1964年4月30日、マレーシアのクアラルンプールでインド(ゴア人)系アメリカ人の父親と、マラッカのマレー系ポルトガル人の母親の間に生まれる。幼い頃はビジネスウーマンであった母親に連れられ、タッパーウェア社のディーラーのパーティーや集会に顔を出していた。
地元の英国系教育機関「ザ・アリススミス・スクール」で教育を受け、英留学して1977年から1983年まで本校の「エプソム・カレッジ(Epsom College)」で学び、「ロンドン・スクール・オブ・エコノミクス」に進学して1987年に卒業する。その後は短期間、ヴァージン・アトランティック航空で監査役(Auditor)として働いた。
マレーシアに帰国後、ワーナーミュージックマレーシア社(Warner Music (Malaysia) Sdn Bhd)で、史上最も若いマネージング・ディレクターとなった。 1992年から2001年まで、ワーナーミュージックグループの東南アジア地区担当副社長を務めたものの、ワーナーミュージックの親会社・タイム・ワーナーがAOLとの合併を発表後、格安航空会社(LCC)設立の夢を追い、退職した。
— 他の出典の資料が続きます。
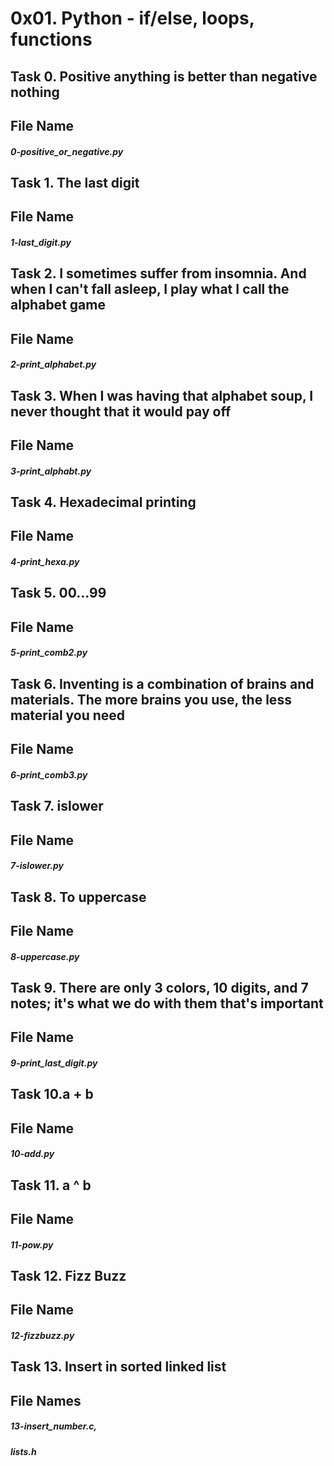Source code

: # 0x01. Python - if/else, loops, functions
## Task 0. Positive anything is better than negative nothing
## File Name
##### 0-positive_or_negative.py
## Task 1. The last digit
## File Name
##### 1-last_digit.py
## Task 2. I sometimes suffer from insomnia. And when I can't fall asleep, I play what I call the alphabet game
## File Name
##### 2-print_alphabet.py
## Task 3. When I was having that alphabet soup, I never thought that it would pay off
## File Name
##### 3-print_alphabt.py
## Task 4. Hexadecimal printing
## File Name
##### 4-print_hexa.py
## Task 5. 00...99
## File Name
##### 5-print_comb2.py
## Task 6. Inventing is a combination of brains and materials. The more brains you use, the less material you need
## File Name
##### 6-print_comb3.py
## Task 7. islower
## File Name
##### 7-islower.py
## Task 8. To uppercase
## File Name
##### 8-uppercase.py
## Task 9. There are only 3 colors, 10 digits, and 7 notes; it's what we do with them that's important
## File Name
##### 9-print_last_digit.py
## Task 10.a + b
## File Name
##### 10-add.py
## Task 11. a ^ b
## File Name
##### 11-pow.py
## Task 12. Fizz Buzz
## File Name
##### 12-fizzbuzz.py
## Task 13. Insert in sorted linked list
## File Names
##### 13-insert_number.c,
##### lists.h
2001年10月、当時のマレーシアの首相マハティール・ビン・モハマドから、地元の航空会社・エアアジアの買収を進言された。当時のエアアジアは、マレーシア政府系の重工業会社DRB-ハイコムの傘下に入っており、ボーイング737-300を2機所有していたが、業績の低迷により1100万USドル(以下ドル)の負債を抱え、経営破綻状態に陥っていた。 マハティールが同社の存続を望んでいたことから、進言を受けたトニーは貯蓄をはたき、持ち家を抵当に入れた上で、1リンギット (約30円/26セント))で買収した。
ちょうどアメリカ同時多発テロ事件の起きた直後であり、航空業界にとっては最悪の時期であった。誰もがエアアジアの経営破綻を予言し、トニーを「クレイジー」と思っていた。しかし、事業継続1年後、エアアジアはすべての負債を完済した。飛行機のリース料は40 %も下がっていて、また他の航空会社が行ったレイオフにより、経験者の採用が容易であった。トニーはのちに「買収のタイミングはパーフェクトだった」と語った。
2007年には、クアラルンプールに最初の格安ホテルチェーンのチューン・ホテルズを開業させ、今後マレーシアや東南アジアを中心に店舗網を拡大する計画である。
また、2010年のF1世界選手権よりF1に参入した「ロータス・レーシング(現:ケータハムF1チーム)」のチーム代表も務める。
F1の2010年シーズン開始前、トニーは今シーズンの目標は同じくこの年からF1に参入するヴァージン・レーシングより上位でシーズンを終える事であり、それが出来なければ引退し自殺するとコメントした。これに対し、ヴァージン・レーシングのボスであり、航空会社であるヴァージン・アトランティック航空などを経営するリチャード・ブランソンは、コンストラクターズランキングで負けたほうが勝ったチーム側の航空会社のスチュワーデスの制服を着るとの賭けをトニーに提案した[1][2]。結局この賭けはブランソンの負けとなり、トニーからエアアジアの制服が支給された[3]。
2010年5月に航空業界での功績が認められレジオンドヌール勲章(階級はオフィシエ)を、2011年2月には「英国とマレーシアを航空業界を通じて密接に結び付けた功績」により大英帝国勲章(第3位のコマンダー)を受勲した。
2011年8月、サッカー・イングランド・プレミアリーグのクイーンズ・パーク・レンジャーズの株式の66 %を取得、事実上チームを買収した[4]。
2014年7月、不振の続くF1チームに見切りをつけ、チームを売却した[5]。
2017年12月、著書“Flying High: My Story”を刊行した[6]。 2018年9月、日本語版『フライング・ハイ ——エアアジア、F1、プレミアリーグ』刊行[7]。